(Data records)
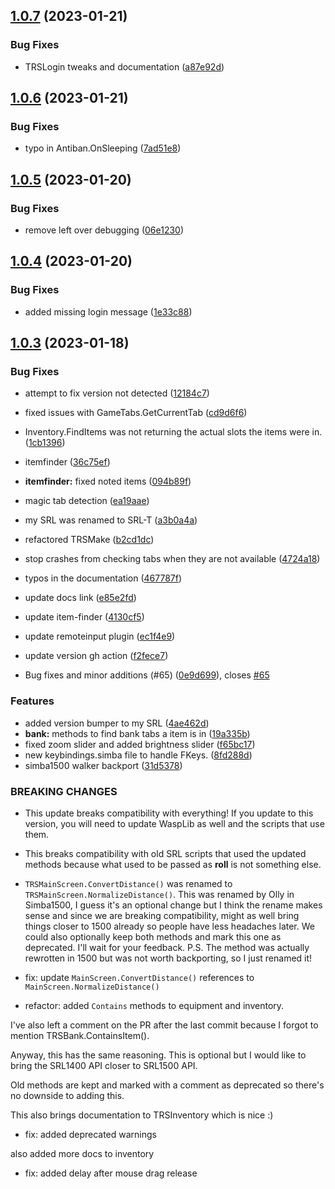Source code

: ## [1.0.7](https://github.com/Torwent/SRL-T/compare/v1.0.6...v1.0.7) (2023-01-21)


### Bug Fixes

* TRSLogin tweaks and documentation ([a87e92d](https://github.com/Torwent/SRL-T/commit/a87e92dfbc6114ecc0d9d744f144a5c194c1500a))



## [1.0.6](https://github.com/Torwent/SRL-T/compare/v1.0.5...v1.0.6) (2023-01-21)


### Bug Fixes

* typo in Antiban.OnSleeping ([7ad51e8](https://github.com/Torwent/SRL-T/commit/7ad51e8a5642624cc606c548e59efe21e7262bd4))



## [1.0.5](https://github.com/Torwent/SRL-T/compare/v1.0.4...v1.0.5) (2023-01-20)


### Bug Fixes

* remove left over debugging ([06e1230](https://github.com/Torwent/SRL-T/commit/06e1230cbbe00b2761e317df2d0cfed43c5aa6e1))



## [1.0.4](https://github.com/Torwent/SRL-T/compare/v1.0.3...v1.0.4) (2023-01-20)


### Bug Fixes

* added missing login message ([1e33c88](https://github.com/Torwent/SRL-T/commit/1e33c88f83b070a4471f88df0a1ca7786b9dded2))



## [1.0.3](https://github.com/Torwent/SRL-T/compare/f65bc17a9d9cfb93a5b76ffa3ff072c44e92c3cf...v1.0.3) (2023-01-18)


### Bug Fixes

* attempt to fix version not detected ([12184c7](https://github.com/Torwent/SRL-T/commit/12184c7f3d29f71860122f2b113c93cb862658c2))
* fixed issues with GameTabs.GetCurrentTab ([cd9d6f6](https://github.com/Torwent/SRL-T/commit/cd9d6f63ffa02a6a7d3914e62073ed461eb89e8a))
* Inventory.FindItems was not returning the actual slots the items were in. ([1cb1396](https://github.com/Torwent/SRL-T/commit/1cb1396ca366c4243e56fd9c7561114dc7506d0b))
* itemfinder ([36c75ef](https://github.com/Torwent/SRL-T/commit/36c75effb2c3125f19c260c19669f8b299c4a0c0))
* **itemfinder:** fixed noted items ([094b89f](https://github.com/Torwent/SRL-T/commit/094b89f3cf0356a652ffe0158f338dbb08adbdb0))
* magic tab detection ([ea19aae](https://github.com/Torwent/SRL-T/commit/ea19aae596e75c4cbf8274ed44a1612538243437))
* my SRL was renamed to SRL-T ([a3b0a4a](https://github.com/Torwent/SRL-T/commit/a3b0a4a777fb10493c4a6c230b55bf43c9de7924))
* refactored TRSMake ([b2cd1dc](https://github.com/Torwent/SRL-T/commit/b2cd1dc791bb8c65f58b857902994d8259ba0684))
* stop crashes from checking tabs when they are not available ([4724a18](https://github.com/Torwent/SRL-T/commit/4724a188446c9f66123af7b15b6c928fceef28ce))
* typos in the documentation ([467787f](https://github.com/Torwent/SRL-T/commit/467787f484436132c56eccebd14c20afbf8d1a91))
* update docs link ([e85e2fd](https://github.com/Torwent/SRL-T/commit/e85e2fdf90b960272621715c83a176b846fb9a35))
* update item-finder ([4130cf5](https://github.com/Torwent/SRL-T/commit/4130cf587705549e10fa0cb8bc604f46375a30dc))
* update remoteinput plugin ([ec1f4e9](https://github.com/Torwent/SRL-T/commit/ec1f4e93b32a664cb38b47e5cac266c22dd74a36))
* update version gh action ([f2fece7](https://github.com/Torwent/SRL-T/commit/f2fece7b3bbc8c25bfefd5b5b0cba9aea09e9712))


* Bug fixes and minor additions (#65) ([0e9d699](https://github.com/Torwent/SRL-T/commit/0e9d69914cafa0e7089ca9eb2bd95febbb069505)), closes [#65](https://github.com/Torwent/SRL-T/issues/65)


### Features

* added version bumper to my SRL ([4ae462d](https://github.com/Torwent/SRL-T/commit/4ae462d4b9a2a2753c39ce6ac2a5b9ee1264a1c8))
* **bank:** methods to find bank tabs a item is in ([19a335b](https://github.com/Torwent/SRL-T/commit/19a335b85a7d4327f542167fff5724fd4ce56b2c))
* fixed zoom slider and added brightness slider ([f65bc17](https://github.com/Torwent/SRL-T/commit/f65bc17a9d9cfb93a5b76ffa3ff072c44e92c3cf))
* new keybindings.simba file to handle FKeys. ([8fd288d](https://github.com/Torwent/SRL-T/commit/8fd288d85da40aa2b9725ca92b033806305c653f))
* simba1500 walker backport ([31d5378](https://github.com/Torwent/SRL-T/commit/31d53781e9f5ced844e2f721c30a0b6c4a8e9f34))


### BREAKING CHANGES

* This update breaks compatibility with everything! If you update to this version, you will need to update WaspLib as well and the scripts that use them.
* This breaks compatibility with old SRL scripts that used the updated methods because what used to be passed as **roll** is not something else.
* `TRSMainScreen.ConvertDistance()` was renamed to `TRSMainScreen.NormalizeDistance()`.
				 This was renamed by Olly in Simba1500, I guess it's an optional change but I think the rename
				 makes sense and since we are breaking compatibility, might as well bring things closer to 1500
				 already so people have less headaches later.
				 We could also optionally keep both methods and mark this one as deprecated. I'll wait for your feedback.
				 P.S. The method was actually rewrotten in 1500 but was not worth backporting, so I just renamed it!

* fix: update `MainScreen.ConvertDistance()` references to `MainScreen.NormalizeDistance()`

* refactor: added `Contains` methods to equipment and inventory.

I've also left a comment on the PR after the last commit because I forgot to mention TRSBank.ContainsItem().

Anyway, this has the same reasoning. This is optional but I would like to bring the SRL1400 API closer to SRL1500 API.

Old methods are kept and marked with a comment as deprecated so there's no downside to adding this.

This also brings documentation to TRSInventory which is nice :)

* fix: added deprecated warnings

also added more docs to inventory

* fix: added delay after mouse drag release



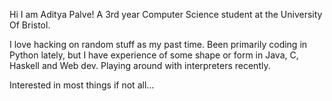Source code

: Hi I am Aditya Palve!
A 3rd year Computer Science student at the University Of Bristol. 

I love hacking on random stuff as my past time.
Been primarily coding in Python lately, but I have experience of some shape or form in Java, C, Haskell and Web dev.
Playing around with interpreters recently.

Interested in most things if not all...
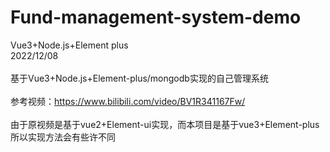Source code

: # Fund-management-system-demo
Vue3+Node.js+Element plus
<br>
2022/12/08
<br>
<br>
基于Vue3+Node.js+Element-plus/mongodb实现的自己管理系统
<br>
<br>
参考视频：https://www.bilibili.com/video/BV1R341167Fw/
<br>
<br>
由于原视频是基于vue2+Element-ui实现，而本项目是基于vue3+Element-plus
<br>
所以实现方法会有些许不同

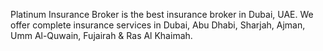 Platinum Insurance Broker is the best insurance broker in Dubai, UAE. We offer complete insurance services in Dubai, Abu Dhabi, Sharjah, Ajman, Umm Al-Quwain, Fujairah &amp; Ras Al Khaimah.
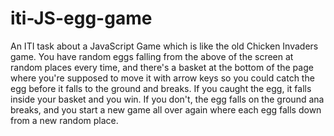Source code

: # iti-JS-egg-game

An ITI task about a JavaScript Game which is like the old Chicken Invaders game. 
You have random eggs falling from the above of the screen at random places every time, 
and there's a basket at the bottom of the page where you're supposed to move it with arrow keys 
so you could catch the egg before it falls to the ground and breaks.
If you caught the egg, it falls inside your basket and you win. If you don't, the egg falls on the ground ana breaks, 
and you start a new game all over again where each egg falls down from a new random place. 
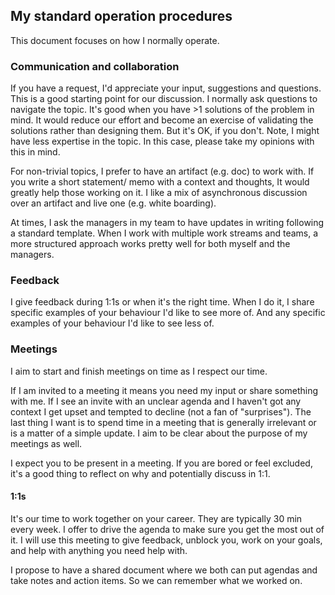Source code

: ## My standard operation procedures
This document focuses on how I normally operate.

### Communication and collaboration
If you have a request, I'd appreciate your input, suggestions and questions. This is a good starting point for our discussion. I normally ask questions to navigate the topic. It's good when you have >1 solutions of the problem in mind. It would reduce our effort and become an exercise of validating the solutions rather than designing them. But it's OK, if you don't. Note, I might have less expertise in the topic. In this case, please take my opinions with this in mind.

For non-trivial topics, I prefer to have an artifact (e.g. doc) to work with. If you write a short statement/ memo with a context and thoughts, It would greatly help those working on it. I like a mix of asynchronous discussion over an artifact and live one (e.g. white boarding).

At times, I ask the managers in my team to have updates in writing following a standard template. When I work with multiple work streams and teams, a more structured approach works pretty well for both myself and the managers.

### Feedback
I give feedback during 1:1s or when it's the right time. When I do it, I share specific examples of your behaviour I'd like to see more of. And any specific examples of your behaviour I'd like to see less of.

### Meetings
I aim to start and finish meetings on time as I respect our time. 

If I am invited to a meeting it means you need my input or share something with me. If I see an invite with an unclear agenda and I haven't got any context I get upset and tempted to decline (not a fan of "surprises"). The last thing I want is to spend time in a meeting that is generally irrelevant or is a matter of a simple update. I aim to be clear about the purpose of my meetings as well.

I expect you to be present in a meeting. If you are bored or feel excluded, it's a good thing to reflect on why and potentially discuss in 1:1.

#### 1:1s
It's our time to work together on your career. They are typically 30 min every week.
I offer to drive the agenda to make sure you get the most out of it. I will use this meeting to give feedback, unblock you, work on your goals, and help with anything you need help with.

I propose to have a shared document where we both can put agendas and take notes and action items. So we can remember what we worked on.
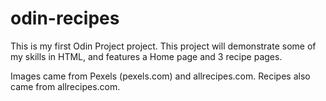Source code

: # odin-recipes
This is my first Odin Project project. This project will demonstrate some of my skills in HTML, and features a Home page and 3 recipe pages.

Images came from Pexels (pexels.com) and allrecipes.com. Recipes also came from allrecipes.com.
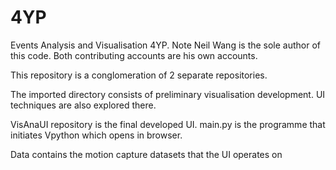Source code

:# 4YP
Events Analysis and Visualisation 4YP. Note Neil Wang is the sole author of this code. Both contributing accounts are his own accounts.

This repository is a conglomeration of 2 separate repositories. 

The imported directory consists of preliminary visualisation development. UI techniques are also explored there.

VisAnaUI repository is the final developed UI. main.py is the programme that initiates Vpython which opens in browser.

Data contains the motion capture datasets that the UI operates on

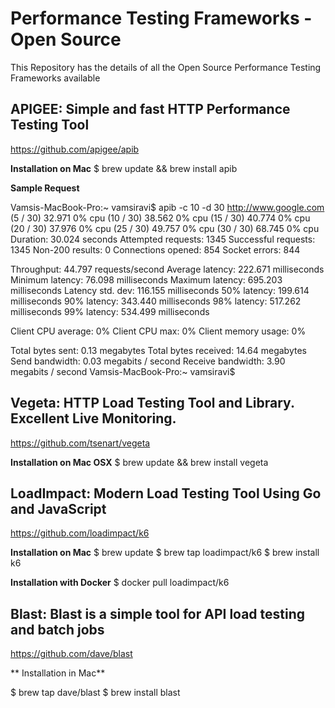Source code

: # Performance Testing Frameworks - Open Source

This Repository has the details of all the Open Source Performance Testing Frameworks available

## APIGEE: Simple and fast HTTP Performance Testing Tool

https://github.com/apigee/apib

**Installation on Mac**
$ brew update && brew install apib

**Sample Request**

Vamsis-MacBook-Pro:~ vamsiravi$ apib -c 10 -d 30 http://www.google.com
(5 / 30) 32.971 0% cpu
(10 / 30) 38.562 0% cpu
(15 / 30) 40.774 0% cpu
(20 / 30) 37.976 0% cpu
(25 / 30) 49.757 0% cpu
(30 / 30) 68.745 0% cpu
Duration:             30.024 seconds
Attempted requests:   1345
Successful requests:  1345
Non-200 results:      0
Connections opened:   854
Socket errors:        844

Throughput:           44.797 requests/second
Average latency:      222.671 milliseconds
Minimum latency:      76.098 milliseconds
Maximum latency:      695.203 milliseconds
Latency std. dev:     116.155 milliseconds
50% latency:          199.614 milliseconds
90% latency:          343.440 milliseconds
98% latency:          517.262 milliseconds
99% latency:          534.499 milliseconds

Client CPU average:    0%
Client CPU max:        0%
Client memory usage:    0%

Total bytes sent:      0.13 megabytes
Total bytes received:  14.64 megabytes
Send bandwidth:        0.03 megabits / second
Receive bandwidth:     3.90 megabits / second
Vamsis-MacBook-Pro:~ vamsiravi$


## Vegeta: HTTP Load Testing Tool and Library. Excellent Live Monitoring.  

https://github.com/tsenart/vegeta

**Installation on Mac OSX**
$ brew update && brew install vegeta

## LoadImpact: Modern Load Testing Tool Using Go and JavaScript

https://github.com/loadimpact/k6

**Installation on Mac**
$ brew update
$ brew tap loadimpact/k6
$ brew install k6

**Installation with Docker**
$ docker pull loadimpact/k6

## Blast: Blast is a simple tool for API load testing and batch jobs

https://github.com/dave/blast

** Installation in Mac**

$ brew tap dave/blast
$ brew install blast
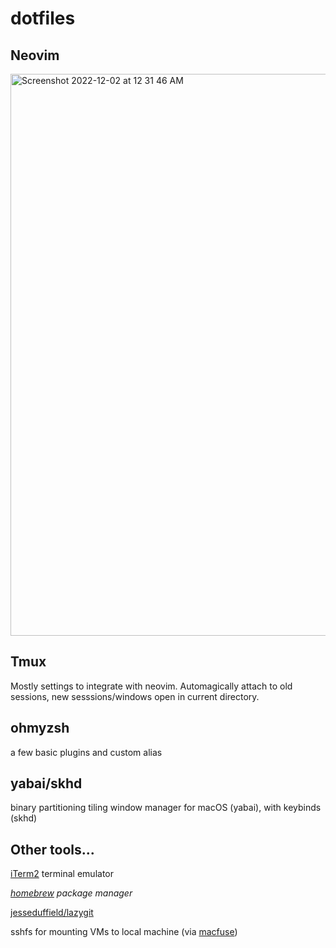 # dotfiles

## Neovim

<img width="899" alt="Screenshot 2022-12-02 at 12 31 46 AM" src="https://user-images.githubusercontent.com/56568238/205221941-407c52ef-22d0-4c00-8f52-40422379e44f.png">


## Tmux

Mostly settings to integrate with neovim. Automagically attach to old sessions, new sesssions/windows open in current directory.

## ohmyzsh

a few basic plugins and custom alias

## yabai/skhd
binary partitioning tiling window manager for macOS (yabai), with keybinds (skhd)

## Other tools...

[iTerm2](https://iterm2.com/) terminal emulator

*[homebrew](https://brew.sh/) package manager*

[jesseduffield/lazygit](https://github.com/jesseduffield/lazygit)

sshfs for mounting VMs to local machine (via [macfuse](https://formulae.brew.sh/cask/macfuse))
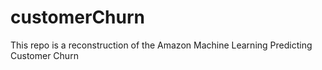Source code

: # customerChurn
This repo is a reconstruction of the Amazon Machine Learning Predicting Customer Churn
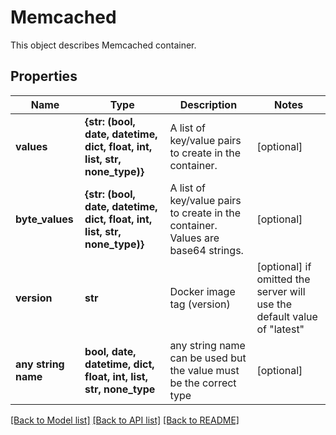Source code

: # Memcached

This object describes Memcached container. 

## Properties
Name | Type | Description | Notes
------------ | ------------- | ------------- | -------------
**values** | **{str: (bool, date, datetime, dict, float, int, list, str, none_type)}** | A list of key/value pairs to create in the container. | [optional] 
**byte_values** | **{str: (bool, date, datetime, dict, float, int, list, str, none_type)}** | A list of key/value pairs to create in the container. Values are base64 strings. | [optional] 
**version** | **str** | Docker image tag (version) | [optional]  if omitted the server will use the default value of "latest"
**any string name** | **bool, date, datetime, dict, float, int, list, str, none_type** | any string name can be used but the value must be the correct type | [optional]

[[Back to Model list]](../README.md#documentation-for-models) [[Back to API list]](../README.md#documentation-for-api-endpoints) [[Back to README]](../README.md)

## Instructions for the task
All lines of the records containing "Client" should be shown.

## Exercise output
Client CPU average:    0%
Client CPU max:        0%
Client memory usage:    0%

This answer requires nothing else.